International Association for Cryptologic Research

International Association
for Cryptologic Research

IACR News item: 12 June 2013

François-Xavier Standaert, Olivier Pereira, Yu Yu
ePrint Report ePrint Report
Leakage-resilient cryptography aims at formally proving the security of cryptographic implementations against large classes of side-channel adversaries. One important challenge for such an approach to be relevant is to adequately connect the formal models used in the proofs with the practice of side-channel attacks. It raises the fundamental problem of finding reasonable restrictions of the leakage functions that can be empirically verified by evaluation laboratories.
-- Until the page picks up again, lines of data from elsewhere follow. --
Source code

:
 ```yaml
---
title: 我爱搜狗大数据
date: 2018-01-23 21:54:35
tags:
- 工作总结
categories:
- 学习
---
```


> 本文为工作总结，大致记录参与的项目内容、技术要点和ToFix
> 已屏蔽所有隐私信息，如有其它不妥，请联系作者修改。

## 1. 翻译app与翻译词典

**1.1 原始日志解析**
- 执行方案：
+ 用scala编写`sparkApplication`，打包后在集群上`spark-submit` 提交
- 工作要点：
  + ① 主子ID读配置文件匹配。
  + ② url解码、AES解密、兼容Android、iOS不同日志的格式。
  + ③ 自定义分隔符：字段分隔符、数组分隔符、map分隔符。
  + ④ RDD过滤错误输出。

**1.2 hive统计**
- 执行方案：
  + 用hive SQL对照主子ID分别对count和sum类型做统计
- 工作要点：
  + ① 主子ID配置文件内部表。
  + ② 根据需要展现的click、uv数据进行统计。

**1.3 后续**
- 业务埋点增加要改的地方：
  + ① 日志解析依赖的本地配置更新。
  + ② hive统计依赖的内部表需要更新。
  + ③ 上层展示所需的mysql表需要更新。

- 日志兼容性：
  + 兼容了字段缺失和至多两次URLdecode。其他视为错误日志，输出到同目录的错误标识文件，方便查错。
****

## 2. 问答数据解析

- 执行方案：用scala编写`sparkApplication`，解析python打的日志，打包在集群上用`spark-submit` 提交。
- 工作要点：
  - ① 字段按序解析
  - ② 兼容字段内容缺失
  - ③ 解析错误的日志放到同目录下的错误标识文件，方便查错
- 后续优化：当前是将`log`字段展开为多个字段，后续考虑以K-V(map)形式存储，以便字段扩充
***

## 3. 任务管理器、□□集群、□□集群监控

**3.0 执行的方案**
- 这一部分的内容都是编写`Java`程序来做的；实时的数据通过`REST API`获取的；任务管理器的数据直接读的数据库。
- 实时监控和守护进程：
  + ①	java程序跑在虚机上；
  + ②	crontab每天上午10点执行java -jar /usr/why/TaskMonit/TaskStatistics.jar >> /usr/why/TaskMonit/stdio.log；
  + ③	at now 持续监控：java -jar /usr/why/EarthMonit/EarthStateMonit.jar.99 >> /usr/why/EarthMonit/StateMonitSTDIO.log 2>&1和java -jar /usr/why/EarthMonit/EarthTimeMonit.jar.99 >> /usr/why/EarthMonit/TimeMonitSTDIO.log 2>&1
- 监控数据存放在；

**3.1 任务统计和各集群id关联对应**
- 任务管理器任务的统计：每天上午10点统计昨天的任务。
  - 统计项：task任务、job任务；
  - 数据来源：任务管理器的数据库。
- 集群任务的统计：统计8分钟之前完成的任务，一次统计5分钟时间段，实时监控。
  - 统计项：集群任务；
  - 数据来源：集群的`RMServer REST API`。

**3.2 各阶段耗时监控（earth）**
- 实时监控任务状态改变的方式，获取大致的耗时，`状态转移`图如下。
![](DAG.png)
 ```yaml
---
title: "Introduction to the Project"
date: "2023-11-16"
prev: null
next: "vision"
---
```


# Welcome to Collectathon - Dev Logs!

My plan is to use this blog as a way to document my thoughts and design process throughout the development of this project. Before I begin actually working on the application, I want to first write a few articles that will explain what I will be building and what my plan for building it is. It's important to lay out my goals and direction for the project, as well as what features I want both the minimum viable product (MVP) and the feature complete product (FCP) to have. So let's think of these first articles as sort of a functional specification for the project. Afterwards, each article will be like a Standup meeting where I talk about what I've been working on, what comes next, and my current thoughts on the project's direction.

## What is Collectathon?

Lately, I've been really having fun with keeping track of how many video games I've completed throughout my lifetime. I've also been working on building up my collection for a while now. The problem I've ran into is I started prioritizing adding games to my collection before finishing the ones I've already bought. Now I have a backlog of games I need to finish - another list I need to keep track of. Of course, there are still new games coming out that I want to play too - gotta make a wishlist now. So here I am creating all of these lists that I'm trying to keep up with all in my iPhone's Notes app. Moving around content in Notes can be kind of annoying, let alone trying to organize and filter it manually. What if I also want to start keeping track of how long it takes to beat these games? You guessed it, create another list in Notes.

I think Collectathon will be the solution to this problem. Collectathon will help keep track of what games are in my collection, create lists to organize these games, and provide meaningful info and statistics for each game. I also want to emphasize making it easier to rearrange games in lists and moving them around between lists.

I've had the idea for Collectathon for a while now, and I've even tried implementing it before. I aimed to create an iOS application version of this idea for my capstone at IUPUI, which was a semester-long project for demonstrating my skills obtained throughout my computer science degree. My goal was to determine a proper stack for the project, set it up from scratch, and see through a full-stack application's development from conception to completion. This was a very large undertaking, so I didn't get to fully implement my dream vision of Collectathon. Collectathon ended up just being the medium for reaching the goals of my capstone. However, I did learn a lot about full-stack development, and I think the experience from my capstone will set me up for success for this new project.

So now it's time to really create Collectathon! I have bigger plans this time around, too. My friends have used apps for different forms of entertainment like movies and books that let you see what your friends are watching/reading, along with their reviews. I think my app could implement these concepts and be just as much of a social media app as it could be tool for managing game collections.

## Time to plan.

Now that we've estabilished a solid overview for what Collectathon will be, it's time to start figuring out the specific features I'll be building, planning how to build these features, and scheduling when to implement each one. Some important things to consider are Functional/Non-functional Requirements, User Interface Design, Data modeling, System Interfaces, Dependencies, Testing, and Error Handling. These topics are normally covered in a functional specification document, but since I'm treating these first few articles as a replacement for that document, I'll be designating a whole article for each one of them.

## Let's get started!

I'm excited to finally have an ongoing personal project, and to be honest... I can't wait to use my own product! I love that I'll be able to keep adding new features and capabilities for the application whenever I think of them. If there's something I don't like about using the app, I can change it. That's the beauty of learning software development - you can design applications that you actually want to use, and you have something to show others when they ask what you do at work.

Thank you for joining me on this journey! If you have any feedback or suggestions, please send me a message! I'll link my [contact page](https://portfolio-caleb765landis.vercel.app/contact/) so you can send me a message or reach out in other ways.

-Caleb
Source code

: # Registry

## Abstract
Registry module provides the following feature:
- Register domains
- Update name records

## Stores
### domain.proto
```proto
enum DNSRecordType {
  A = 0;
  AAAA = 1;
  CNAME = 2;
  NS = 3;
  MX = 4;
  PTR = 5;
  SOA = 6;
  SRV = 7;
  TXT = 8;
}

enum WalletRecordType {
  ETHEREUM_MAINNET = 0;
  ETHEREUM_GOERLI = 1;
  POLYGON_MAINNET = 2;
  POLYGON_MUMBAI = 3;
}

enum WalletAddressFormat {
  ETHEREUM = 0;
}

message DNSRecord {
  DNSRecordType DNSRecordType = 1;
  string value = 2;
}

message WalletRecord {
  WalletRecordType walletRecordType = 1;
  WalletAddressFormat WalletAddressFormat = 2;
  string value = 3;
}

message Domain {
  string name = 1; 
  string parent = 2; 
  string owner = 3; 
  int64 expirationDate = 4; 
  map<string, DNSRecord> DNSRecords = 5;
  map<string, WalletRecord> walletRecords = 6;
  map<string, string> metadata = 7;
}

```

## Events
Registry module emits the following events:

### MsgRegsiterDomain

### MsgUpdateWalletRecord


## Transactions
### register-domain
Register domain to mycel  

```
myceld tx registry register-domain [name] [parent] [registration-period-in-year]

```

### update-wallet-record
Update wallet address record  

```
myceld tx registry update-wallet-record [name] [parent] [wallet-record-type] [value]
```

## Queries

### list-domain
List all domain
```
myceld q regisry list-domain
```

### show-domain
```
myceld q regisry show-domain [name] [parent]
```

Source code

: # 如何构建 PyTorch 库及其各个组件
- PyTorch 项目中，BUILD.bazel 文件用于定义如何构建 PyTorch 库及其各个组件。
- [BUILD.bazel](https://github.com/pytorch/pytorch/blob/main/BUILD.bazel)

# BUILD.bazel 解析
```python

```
In this paper, we first argue that the previous ``bounded leakage\" requirements used in leakage-resilient cryptography are hard to fulfill by hardware engineers. We then introduce a new, more realistic and empirically verifiable assumption of simulatable leakage, under which security proofs in the standard model can be obtained. We finally illustrate our claims by analyzing the physical security of an efficient pseudorandom generator (for which security could only be proven under a random oracle based assumption so far). These positive results come at the cost of (algorithm-level) specialization, as our new assumption is specifically defined for block ciphers. Nevertheless, since block ciphers are the main building block of many leakage-resilient

cryptographic primitives, our results also open the way towards more realistic constructions and proofs for other pseudorandom objects.